I had no basis to question the MBH work, but I noticed that the proxy record suddenly stopped in 1980 and did not extend beyond.

At that time, I was heavily influenced by the satellite data of Christy and Spencer that showed no atmospheric warming trend from 1979 to 1997—in contrast to Jones’ surface data from weather stations. Since Mann was using the Jones temperature data for calibration of the proxy record, I asked Mann if he had any post-1980 proxies. He replied rather brusquely that there were no suitable data available. This was my only exchange with Mann, and I’ve preserved those emails.

Of course, I did not believe Mann, since I knew of tree ring data (by Jacoby in 1996) that showed no temperature rise since 1940 (see figure 16 in my 1997 book Hot Talk Cold Science). I also knew that Dahl-Jensen’s ice cores showed no temperature rise since 1940. Hence I had doubts about the Jones dataand still do.

Following this unsatisfactory e-mail exchange with Mann, I had correspondence with McIntyre, Charles Keller, and others, trying to collect some post-1980 proxies to decide whether the Jones record was sound—and whether Mann had stopped his proxy record in 1980 because it did not agree with Jones. Today we know, thanks to Climategate, that this might have been “Mann’s Nature trick” in order to “hide the decline [of temperature].”

I visited Ed Cook at the Lamont Geophysical Laboratory to get post-1980 tree ring data, but was unsuccessful and finally gave up and turned to other matters. I also had a chance to speak briefly to Mann at the University of Virginia in Charlottesville, but could not extract any information from him. By then, he clearly regarded me as an ‘enemy’ and would not have given me anything of value.

My next encounter with the Hockey Stick was to review the IPCC’s 3rd Assessment draft report in 2000. In the draft, the Hockey Stick was represented along with the Jones instrumental record, using colors of black and blue. I prevailed on IPCC to use colors that were easily distinguishable and was glad to see the Jones record appearing in red in the final IPCC version.

My next encounter came in 2003 when the editor of Energy & Environment sent me the first of the McIntyre and McKitrick papers for review. I was surprised to learn of some half dozen or so cases where Mann had clearly mishandled the data, even substituting imaginary sequences to fill gaps where data were not available. Of course, I endorsed publication of this first of the M&M attacks on the Hockey Stick.

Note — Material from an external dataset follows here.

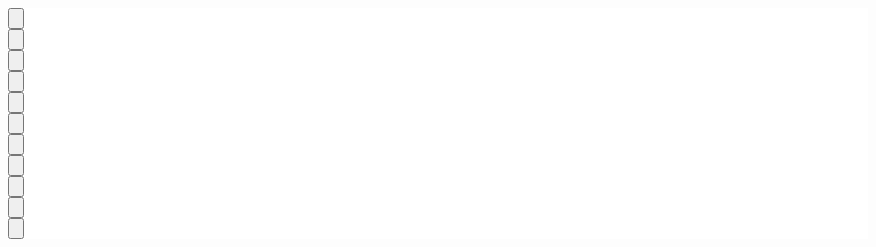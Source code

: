 <div><div class="navigation-bar__spacer"></div></div><div><button class="navigation-bar__button button" title="Bold – Ctrl+Shift+B" aria-label="Bold – Ctrl+Shift+B"><svg xmlns="http://www.w3.org/2000/svg" viewBox="0 0 24 24" class="icon"><path d="M13.35,17.401l-4.201,0l0,-3.601l4.201,0c0.997,0 1.801,0.805 1.801,1.801c0,0.996 -0.804,1.8 -1.801,1.8m-4.201,-10.802l3.601,0c0.996,0 1.801,0.804 1.801,1.8c0,0.996 -0.805,1.801 -1.801,1.801l-3.601,0m6.722,1.548c1.164,-0.816 1.98,-2.149 1.98,-3.349c0,-2.712 -2.1,-4.801 -4.801,-4.801l-7.502,0l0,16.804l8.45,0c2.521,0 4.454,-2.04 4.454,-4.549c0,-1.825 -1.033,-3.385 -2.581,-4.105Z" style="fill-rule: nonzero;"></path></svg></button></div><div><button class="navigation-bar__button button" title="Italic – Ctrl+Shift+I" aria-label="Italic – Ctrl+Shift+I"><svg xmlns="http://www.w3.org/2000/svg" viewBox="0 0 24 24" class="icon"><path d="M8.617,3.658l0,3.575l2.633,0l-2.075,9.534l-3.325,0l0,3.575l9.533,0l0,-3.575l-2.633,0l2.075,-9.534l3.325,0l0,-3.575l-9.533,0Z" style="fill-rule: nonzero;"></path></svg></button></div><div><button class="navigation-bar__button button" title="Heading – Ctrl+Shift+H" aria-label="Heading – Ctrl+Shift+H"><svg xmlns="http://www.w3.org/2000/svg" viewBox="0 0 24 24" class="icon"><path d="M2.007,12.526l3.156,0l0,7.363l3.155,0l0,-7.363l3.156,0l0,-3.156l-9.467,0m6.311,-5.259l0,3.155l5.26,0l0,12.623l3.156,0l0,-12.623l5.259,0l0,-3.155l-13.675,0Z" style="fill-rule: nonzero;"></path></svg></button></div><div><button class="navigation-bar__button button" title="Strikethrough – Ctrl+Shift+S" aria-label="Strikethrough – Ctrl+Shift+S"><svg xmlns="http://www.w3.org/2000/svg" viewBox="0 0 24 24" class="icon"><path d="M20.874,12.059l0,1.729l-3.541,0c0.806,1.851 0.766,6.918 -5.026,6.918c-6.721,0.043 -6.463,-5.621 -6.463,-5.621l3.203,0.044c0.024,2.914 2.55,2.914 3.05,2.879c0.516,-0.043 2.444,-0.034 2.598,-2.058c0.064,-0.942 -0.823,-1.66 -1.791,-2.162l-9.778,0l0,-1.729l17.748,0m-2.896,-3.554l-3.211,-0.026c0,0 0.137,-2.395 -2.646,-2.404c-2.783,-0.017 -2.541,1.902 -2.541,2.144c0.032,0.243 0.274,1.436 2.42,2.007l-5.074,0c0,0 -2.816,-5.82 4.057,-6.814c7.027,-1.038 7.011,5.11 6.995,5.093Z" style="fill-rule: nonzero;"></path></svg></button></div><div><div class="navigation-bar__spacer"></div></div><div><button class="navigation-bar__button button" title="Unordered list – Ctrl+Shift+U" aria-label="Unordered list – Ctrl+Shift+U"><svg xmlns="http://www.w3.org/2000/svg" viewBox="0 0 24 24" class="icon"><path d="M7.043,4.695l14.61,0l0,2.087l-14.61,0l0,-2.087m0,8.349l0,-2.088l14.61,0l0,2.088l-14.61,0m-3.131,-8.871c0.866,0 1.566,0.699 1.566,1.565c0,0.867 -0.7,1.566 -1.566,1.566c-0.866,0 -1.565,-0.699 -1.565,-1.566c0,-0.866 0.699,-1.565 1.565,-1.565m0,6.262c0.866,0 1.566,0.699 1.566,1.565c0,0.866 -0.7,1.565 -1.566,1.565c-0.866,0 -1.565,-0.699 -1.565,-1.565c0,-0.866 0.699,-1.565 1.565,-1.565m3.131,8.87l0,-2.087l14.61,0l0,2.087l-14.61,0m-3.131,-2.609c0.866,0 1.566,0.699 1.566,1.566c0,0.866 -0.7,1.565 -1.566,1.565c-0.866,0 -1.565,-0.699 -1.565,-1.565c0,-0.867 0.699,-1.566 1.565,-1.566Z" style="fill-rule: nonzero;"></path></svg></button></div><div><button class="navigation-bar__button button" title="Ordered list – Ctrl+Shift+O" aria-label="Ordered list – Ctrl+Shift+O"><svg xmlns="http://www.w3.org/2000/svg" viewBox="0 0 24 24" class="icon"><path d="M7.235,13.059l14.825,0l0,-2.118l-14.825,0m0,8.471l14.825,0l0,-2.117l-14.825,0m0,-10.59l14.825,0l0,-2.117l-14.825,0m-5.295,6.353l1.906,0l-1.906,2.224l0,0.953l3.177,0l0,-1.059l-1.906,0l1.906,-2.224l0,-0.953l-3.177,0m1.059,-2.118l1.059,0l0,-4.235l-2.118,0l0,1.059l1.059,0m-1.059,12.707l2.118,0l0,0.529l-1.059,0l0,1.059l1.059,0l0,0.529l-2.118,0l0,1.059l3.177,0l0,-4.235l-3.177,0l0,1.059Z" style="fill-rule: nonzero;"></path></svg></button></div><div><button class="navigation-bar__button button" title="Check list – Ctrl+Shift+C" aria-label="Check list – Ctrl+Shift+C"><svg xmlns="http://www.w3.org/2000/svg" viewBox="0 0 24 24" class="icon"><path d="M3,5H9V11H3V5M5,7V9H7V7H5M11,7H21V9H11V7M11,15H21V17H11V15M5,20L1.5,16.5L2.91,15.09L5,17.17L9.59,12.59L11,14L5,20Z"></path></svg></button></div><div><div class="navigation-bar__spacer"></div></div><div><button class="navigation-bar__button button" title="Blockquote – Ctrl+Shift+Q" aria-label="Blockquote – Ctrl+Shift+Q"><svg xmlns="http://www.w3.org/2000/svg" viewBox="0 0 24 24" class="icon"><path d="M14.446,18.235l2.92,0l1.946,-4.988l0,-7.482l-5.839,0l0,7.482l2.92,0m-10.732,4.988l2.919,0l1.947,-4.988l0,-7.482l-5.839,0l0,7.482l2.919,0l-1.946,4.988Z" style="fill-rule: nonzero;"></path></svg></button></div><div><button class="navigation-bar__button button" title="Code – Ctrl+Shift+K" aria-label="Code – Ctrl+Shift+K"><svg xmlns="http://www.w3.org/2000/svg" viewBox="2 2 20 20" class="icon"><path d="M 14.6,16.6L 19.2,12L 14.6,7.4L 16,6L 22,12L 16,18L 14.6,16.6 Z M 9.4,16.6L 4.8,12L 9.4,7.4L 8,6L 2,12L 8,18L 9.4,16.6 Z "></path></svg></button></div><div><button class="navigation-bar__button button" title="Table – Ctrl+Shift+T" aria-label="Table – Ctrl+Shift+T"><svg xmlns="http://www.w3.org/2000/svg" viewBox="0 0 24 24" class="icon"><path d="M 5,4L 19,4C 20.1046,4 21,4.89543 21,6L 21,18C 21,19.1046 20.1046,20 19,20L 5,20C 3.89543,20 3,19.1046 3,18L 3,6C 3,4.89543 3.89543,4 5,4 Z M 5,8L 5,12L 11,12L 11,8L 5,8 Z M 13,8L 13,12L 19,12L 19,8L 13,8 Z M 5,14L 5,18L 11,18L 11,14L 5,14 Z M 13,14L 13,18L 19,18L 19,14L 13,14 Z "></path></svg></button></div><div><button class="navigation-bar__button button" title="Link – Ctrl+Shift+L" aria-label="Link – Ctrl+Shift+L"><svg xmlns="http://www.w3.org/2000/svg" viewBox="0 0 24 24" class="icon">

I also witnessed the encounter between Mann and McIntyre at the hearings arraigned by the National Academy (NAS), charged to write a report on the Hockey Stick. Tellingly, Mann presented a brief account of his work and then immediately walked out without taking any questions or listening to the McIntyre presentation. It was a thoroughly disappointing performance, particularly since some have misinterpreted the NAS report as an endorsement of the Hockey Stick. Actually, it was just the opposite, but it was misleading. The NAS stated that the 20th century was the warmest in the last 400 years, without making it clear that 400 years ago the earth was in the depth of the Little Ice Age.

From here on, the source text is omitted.